Leaving out every picture, copy the lines of the material below exactly, from the line containing "the permanent set." through the line containing "search that makes".
_ _ _ _ _
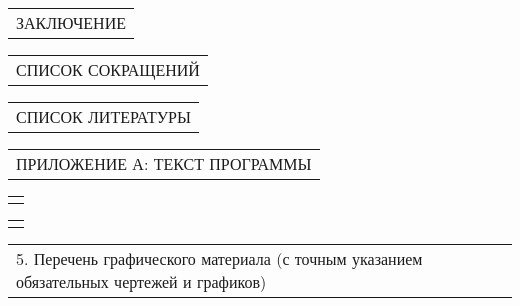 \documentclass[12pt, А4, twoside]{article}
\begin{document}
\begin{FlushLeft}
    \vspace{-0.1 cm}

    \begin{tabular}{p{17.25cm}}
        \hspace{0.3cm} \textsf{ЗАКЛЮЧЕНИЕ} \vspace{1pt} \hline \\
    \end{tabular}

    \vspace{-0.1 cm}

    \begin{tabular}{p{17.25cm}}
        \hspace{0.3cm} \textsf{СПИСОК СОКРАЩЕНИЙ} \vspace{0pt} \hline \\
    \end{tabular}

    \vspace{-0.1 cm}

    \begin{tabular}{p{17.25cm}}
        \hspace{0.3cm} \textsf{СПИСОК ЛИТЕРАТУРЫ} \vspace{1pt} \hline  \\
    \end{tabular}

    \vspace{-0.1 cm}

    \begin{tabular}{p{17.25cm}}
        \hspace{0.3cm} \textsf{ПРИЛОЖЕНИЕ А: ТЕКСТ ПРОГРАММЫ} \vspace{1pt} \hline  \\
    \end{tabular}

    \begin{tabular}{p{17.25cm}}
        \vspace{0pt} \hline \\
    \end{tabular}

    \begin{tabular}{p{17.25cm}}
        \vspace{0pt} \hline \\
    \end{tabular}

    \vspace{0.1 cm}

    \begin{tabular}{p{17.25cm}}
        \textsf{5. Перечень графического материала (с точным указанием обязательных чертежей и графиков)} \vspace{0pt} \hline \\
    \end{tabular}


\end{FlushLeft}
\end{document}
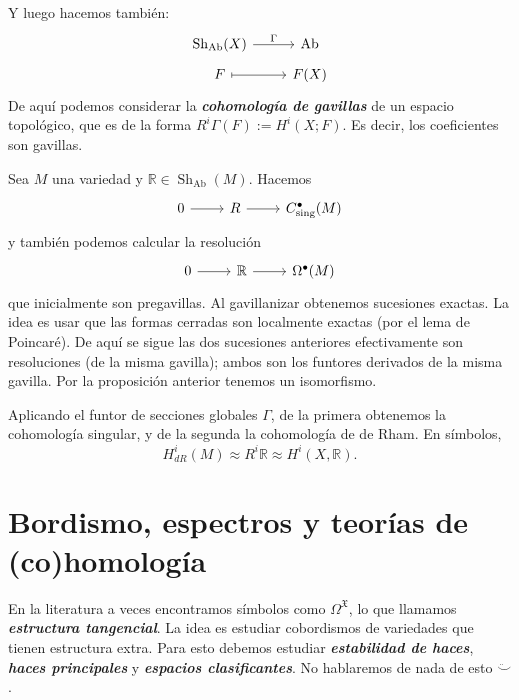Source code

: \documentclass[spanish]{book}
\theoremstyle{definition}
\newcommand{\R}{\mathbb{R}}
\begin{document}
Y luego hacemos también:
\[\begin{tikzcd}[row sep=tiny]
	\operatorname{Sh}_{\operatorname{Ab}}(X)\arrow[r,"\Gamma"]&\operatorname{Ab}\\
	F\arrow[r,maps to]&F(X)
\end{tikzcd}\]
De aquí podemos considerar la \textbf{\textit{cohomología de gavillas}} de un espacio topológico, que es de la forma $R^i\Gamma(F):=H^i(X;F)$. Es decir, los coeficientes son gavillas.

Sea $M$ una variedad y $\R\in\operatorname{Sh}_{\operatorname{Ab}}(M)$. Hacemos
\[\begin{tikzcd}
	0\arrow[r]&R\arrow[r]&C^\bullet_{\operatorname{sing}}(M)
\end{tikzcd}\]
y también podemos calcular la resolución
\[\begin{tikzcd}
	0\arrow[r]&\R\arrow[r]&\Omega^\bullet(M)
\end{tikzcd}\]
que inicialmente son pregavillas. Al gavillanizar obtenemos sucesiones exactas. La idea es usar que las formas cerradas son localmente exactas (por el lema de Poincaré). De aquí se sigue las dos sucesiones anteriores efectivamente son resoluciones (de la misma gavilla); ambos son los funtores derivados de la misma gavilla. Por la proposición anterior tenemos un isomorfismo.

Aplicando el funtor de secciones globales $\Gamma$, de la primera obtenemos la cohomología singular, y de la segunda la cohomología de de Rham. En símbolos,
\[H^i_{dR}(M)\approx R^i\R\approx H^i(X,\R).\]

\section{Bordismo, espectros y teorías de (co)homología}
En la literatura a veces encontramos símbolos como $\Omega^\mathfrak{X}$, lo que llamamos \textbf{\textit{estructura tangencial}}. La idea es estudiar cobordismos de variedades que tienen estructura extra. Para esto debemos estudiar \textbf{\textit{estabilidad de haces}}, \textbf{\textit{haces principales}} y \textbf{\textit{espacios clasificantes}}. No hablaremos de nada de esto $\ddot{\smile}$.
\end{document}
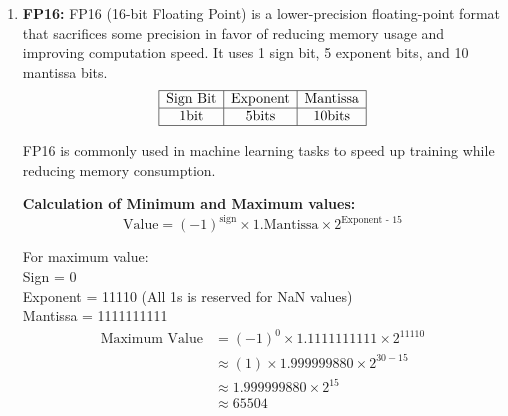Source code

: \documentclass{ioereport}
\begin{document}
\begin{enumerate}[label=\textbf{\roman*.}]
\item \textbf{FP16:}
    FP16 (16-bit Floating Point) is a lower-precision floating-point format that sacrifices some precision in favor of reducing memory usage and improving computation speed. It uses 1 sign bit, 5 exponent bits, and 10 mantissa bits.
    \[
    \begin{array}{|c|c|c|}
        \hline
        \text{Sign Bit} & \text{Exponent} & \text{Mantissa} \\
        \hline
        1 \text{bit} & 5 \text{bits} & 10 \text{bits} \\
        \hline
    \end{array}
    \]
    
    FP16 is commonly used in machine learning tasks to speed up training while reducing memory consumption.

    \textbf{Calculation of Minimum and Maximum values:}
    \[
    \text{Value} = (-1)^{\text{sign}} \times 1.\text{Mantissa} \times 2^{\text{Exponent - 15}}
    \]

    For maximum value:\\
    Sign = 0 \\
    Exponent = 11110 (All 1s is reserved for NaN values) \\
    Mantissa = 1111111111 
    \[
        \begin{aligned}
            \text{Maximum Value} &= (-1)^{0} \times 1.1111111111 \times 2^{11110} \\
            & \approx (1) \times 1.999999880 \times 2^{30 - 15} \\
            & \approx 1.999999880 \times 2^{15} \\
            & \approx 65504
        \end{aligned}
    \]


\end{enumerate}
\end{document}
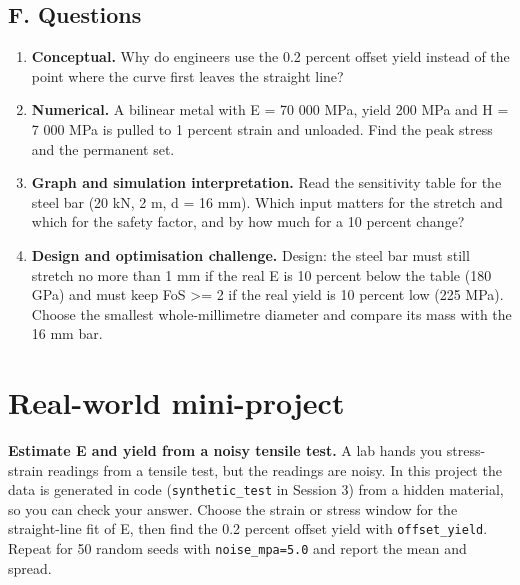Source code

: \documentclass[11pt,a4paper]{article}
\begin{document}
\subsection*{F. Questions}
\begin{enumerate}[nosep]
\item \textbf{Conceptual.} Why do engineers use the 0.2 percent offset yield instead of the point where the curve first leaves the straight line?
\item \textbf{Numerical.} A bilinear metal with E = 70 000 MPa, yield 200 MPa and H = 7 000 MPa is pulled to 1 percent strain and unloaded. Find the peak stress and the permanent set.
\item \textbf{Graph and simulation interpretation.} Read the sensitivity table for the steel bar (20 kN, 2 m, d = 16 mm). Which input matters for the stretch and which for the safety factor, and by how much for a 10 percent change?
\item \textbf{Design and optimisation challenge.} Design: the steel bar must still stretch no more than 1 mm if the real E is 10 percent below the table (180 GPa) and must keep FoS \textgreater{}= 2 if the real yield is 10 percent low (225 MPa). Choose the smallest whole-millimetre diameter and compare its mass with the 16 mm bar.
\end{enumerate}

\section{Real-world mini-project}
\textbf{Estimate E and yield from a noisy tensile test.} A lab hands you stress-strain readings from a tensile test, but the readings are noisy. In this project the data is generated in code (\texttt{synthetic\_test} in Session 3) from a hidden material, so you can check your answer. Choose the strain or stress window for the straight-line fit of E, then find the 0.2 percent offset yield with \texttt{offset\_yield}. Repeat for 50 random seeds with \texttt{noise\_mpa=5.0} and report the mean and spread.
\end{document}
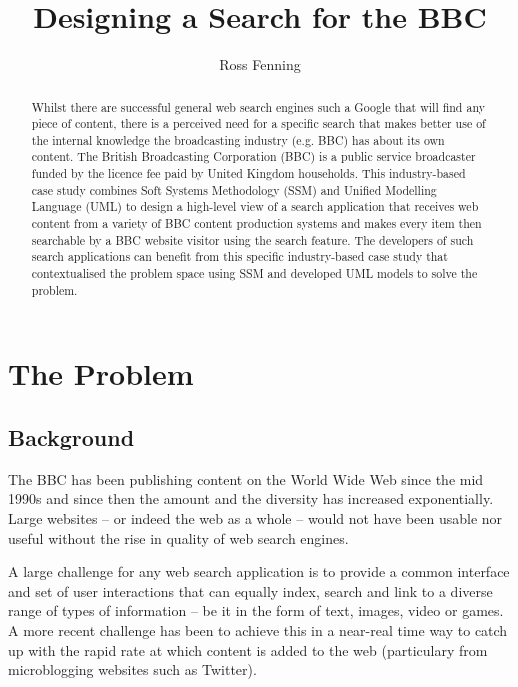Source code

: \documentclass[oribibl]{llncs}
\title{Designing a Search for the BBC}
\author{Ross Fenning\inst{1}}
\institute{BBC \email{Ross.Fenning@bbc.co.uk}}
\begin{document}
\maketitle

\begin{abstract}

Whilst there are successful general web search engines such a Google that
will find any piece of content, there is a perceived need for a specific
search that makes better use of the internal knowledge the broadcasting
industry (e.g. BBC) has about its own content. The British Broadcasting
Corporation (BBC) is a public service broadcaster funded by the licence
fee paid by United Kingdom households. This industry-based case study
combines Soft Systems Methodology (SSM) and Unified Modelling Language
(UML) to design a high-level view of a search application that receives
web content from a variety of BBC content production systems and makes
every item then searchable by a BBC website visitor using the search
feature. The developers of such search applications can benefit from this
specific industry-based case study that contextualised the problem space
using SSM and developed UML models to solve the problem.

\end{abstract}

\section{The Problem}

\subsection{Background}

The BBC has been publishing content on the World Wide Web since the
mid 1990s and since then the amount and the diversity has increased
exponentially. Large websites -- or indeed the web as a whole --
would not have been usable nor useful without the rise in quality of
web search engines.

A large challenge for any web search application is to provide a common
interface and set of user interactions that can equally index, search
and link to a diverse range of types of information -- be it in the form
of text, images, video or games. A more recent challenge has been to
achieve this in a near-real time way to catch up with the rapid rate at
which content is added to the web (particulary from microblogging websites
such as Twitter).
\end{document}
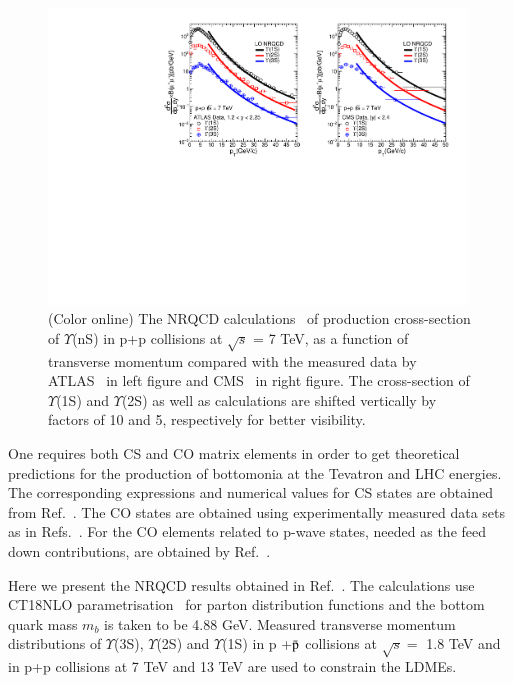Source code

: \begin{figure}
  \centering
  \includegraphics[width=0.99\textwidth]{Figures/Fig4_CMS_ATLAS_YnS_7TeV_Pt.pdf}
  \caption{\small{(Color online) The NRQCD calculations~\cite{Kumar:2021sek} of production cross-section of $\Upsilon$(nS) in
      p+p collisions at $\sqrt{s}$ = 7 TeV, as a function of transverse momentum compared with
      the measured data by ATLAS~\cite{ATLAS:2012lmu} in left figure and CMS~\cite{CMS:2013qur}
      in right figure. The cross-section of $\Upsilon$(1S) and $\Upsilon$(2S) as well as
      calculations are shifted vertically by factors of 10 and 5, respectively for better visibility.}}
  \label{Fig:SigmaYnSCMS7TeV}
\end{figure}







One requires both CS and CO matrix elements in order to get theoretical
predictions for the production of bottomonia at the Tevatron and LHC energies.
The corresponding expressions and
numerical values for CS states are obtained from Ref.~\cite{Braaten:2000cm}.
The CO states are obtained using experimentally measured data sets 
as in Refs.~\cite{Braaten:2000cm,Cho:1995vh,Cho:1995ce}. 
For the CO elements related to p-wave states, needed as the 
feed down contributions, are obtained by Ref.~\cite{Sharma:2012dy,Feng:2015wka}.

Here we present the NRQCD results obtained in Ref.~\cite{Kumar:2021sek}.
The calculations use CT18NLO parametrisation~\cite{Hou:2019efy} for parton distribution
functions and the bottom quark mass $m_b$ is taken to be 4.88 GeV.
Measured transverse momentum distributions of $\Upsilon$(3S), 
$\Upsilon$(2S) and $\Upsilon$(1S) in p +{$\bar {\rm p}$} collisions at
$\sqrt{s}=$ 1.8 TeV and in p+p collisions at 7 TeV and 13 TeV are used to constrain
the LDMEs.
_ _ _ _ _
Solved exercise:
\item \textbf{Numerical.} A bilinear metal with E = 70 000 MPa, yield 200 MPa and H = 7 000 MPa is pulled to 1 percent strain and unloaded. Find the peak stress and the permanent set.
\item \textbf{Graph and simulation interpretation.} Read the sensitivity table for the steel bar (20 kN, 2 m, d = 16 mm). Which input matters for the stretch and which for the safety factor, and by how much for a 10 percent change?
\item \textbf{Design and optimisation challenge.} Design: the steel bar must still stretch no more than 1 mm if the real E is 10 percent below the table (180 GPa) and must keep FoS \textgreater{}= 2 if the real yield is 10 percent low (225 MPa). Choose the smallest whole-millimetre diameter and compare its mass with the 16 mm bar.
\end{enumerate}

\section{Real-world mini-project}
\textbf{Estimate E and yield from a noisy tensile test.} A lab hands you stress-strain readings from a tensile test, but the readings are noisy. In this project the data is generated in code (\texttt{synthetic\_test} in Session 3) from a hidden material, so you can check your answer. Choose the strain or stress window for the straight-line fit of E, then find the 0.2 percent offset yield with \texttt{offset\_yield}. Repeat for 50 random seeds with \texttt{noise\_mpa=5.0} and report the mean and spread.
\end{document}
Source code

: \documentclass[oribibl]{llncs}
\title{Designing a Search for the BBC}
\author{Ross Fenning\inst{1}}
\institute{BBC \email{Ross.Fenning@bbc.co.uk}}
\begin{document}
\maketitle

\begin{abstract}

Whilst there are successful general web search engines such a Google that
will find any piece of content, there is a perceived need for a specific
search that makes better use of the internal knowledge the broadcasting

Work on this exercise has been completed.